Sorry to sound so pessimistic, but plenty of people have come here with their aliexpress/ebay/amazon/etc battery problems, or questions about something they want to buy, and troubleshooting finds some incredibly bad stuff in some of them (rarely do they contain what they said they did, or were built like they should be, etc). Analyzing their sales pages when they have a link to where it was bought often shows serious inconsistencies (not typos) even within the specs posted for just a single item, much less between various different ones on the site.

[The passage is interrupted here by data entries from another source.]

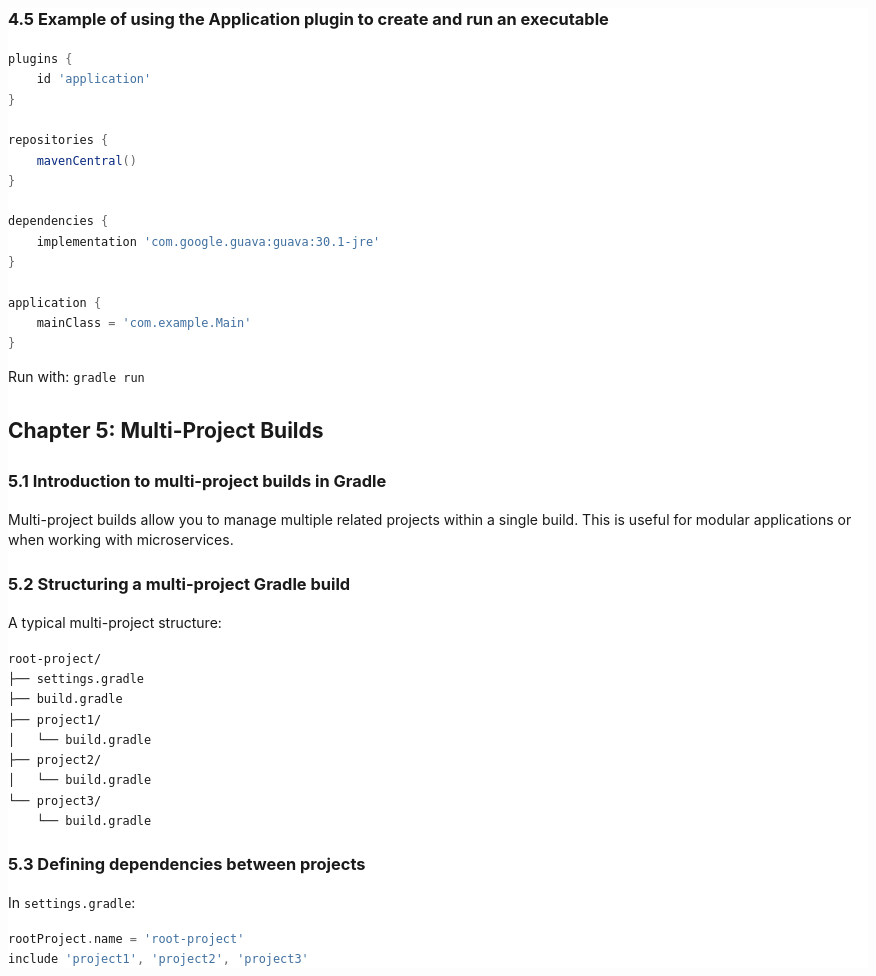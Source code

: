 ### 4.5 Example of using the Application plugin to create and run an executable

```groovy
plugins {
    id 'application'
}

repositories {
    mavenCentral()
}

dependencies {
    implementation 'com.google.guava:guava:30.1-jre'
}

application {
    mainClass = 'com.example.Main'
}
```

Run with: `gradle run`

## Chapter 5: Multi-Project Builds

### 5.1 Introduction to multi-project builds in Gradle

Multi-project builds allow you to manage multiple related projects within a single build. This is useful for modular applications or when working with microservices.

### 5.2 Structuring a multi-project Gradle build

A typical multi-project structure:

```
root-project/
├── settings.gradle
├── build.gradle
├── project1/
│   └── build.gradle
├── project2/
│   └── build.gradle
└── project3/
    └── build.gradle
```

### 5.3 Defining dependencies between projects

In `settings.gradle`:
```groovy
rootProject.name = 'root-project'
include 'project1', 'project2', 'project3'
```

I only provided advice (and suggested getting more/better) on where to buy because if you're looking at the batteries that don't specify the stuff you need to know, you're almost certainly looking at the cheap stuff that is too often something you will be wasting your money on. (some of them will actually power up and work for a while...some won't even operate at all when you get them....some can even be a fire risk).

There are a lot of things I wouldn't worry about buying cheap and maybe losing a few bucks on...but anything to do with a battery isn't one of them, partly because of fire risk for badly built ones, partly because the battery is the heart of the whole EV and if it doesn't work as needed, neither will anything else.
 
amberwolf said:
The Madmadscientist said:
Do you happen to know what chemistries these places are using?
I guess I didn't say it clearly enough, but no one but they know what they are using, unless they specify it.

I expect some of them don't even know what they are using (almost certainly the sales people you'll probably be talking to have no idea, and don't care, and will say whatever it takes to get you to buy something--they will usually either parrot whatever you asked or copy/paste what the website says, or make something up).

Sorry to sound so pessimistic, but plenty of people have come here with their aliexpress/ebay/amazon/etc battery problems, or questions about something they want to buy, and troubleshooting finds some incredibly bad stuff in some of them (rarely do they contain what they said they did, or were built like they should be, etc). Analyzing their sales pages when they have a link to where it was bought often shows serious inconsistencies (not typos) even within the specs posted for just a single item, much less between various different ones on the site.

I only provided advice (and suggested getting more/better) on where to buy because if you're looking at the batteries that don't specify the stuff you need to know, you're almost certainly looking at the cheap stuff that is too often something you will be wasting your money on. (some of them will actually power up and work for a while...some won't even operate at all when you get them....some can even be a fire risk).

There are a lot of things I wouldn't worry about buying cheap and maybe losing a few bucks on...but anything to do with a battery isn't one of them, partly because of fire risk for badly built ones, partly because the battery is the heart of the whole EV and if it doesn't work as needed, neither will anything else.

Thanks, now I understand. Please forgive me sometmes I'm a little slow on the uptake.
 
The Madmadscientist said:
[Do you happen to know what chemistries these places are using?
Amberwolf made it clear in the first answer, NO, they likely don't know themselves.

> No one would use Li-Po now-a-days would they?

LiPo is just lightweight packaging tech, can have just as much chemistry variation as other types.

And is fantastic for use cases that need top power density.

Choose the cell model you want, never mind generalising about chemistry. Assemble the pack yourself or pay someone to do it.

All the 3.6-3.7Vnom cells are fire-risky if you don't know what you're doing.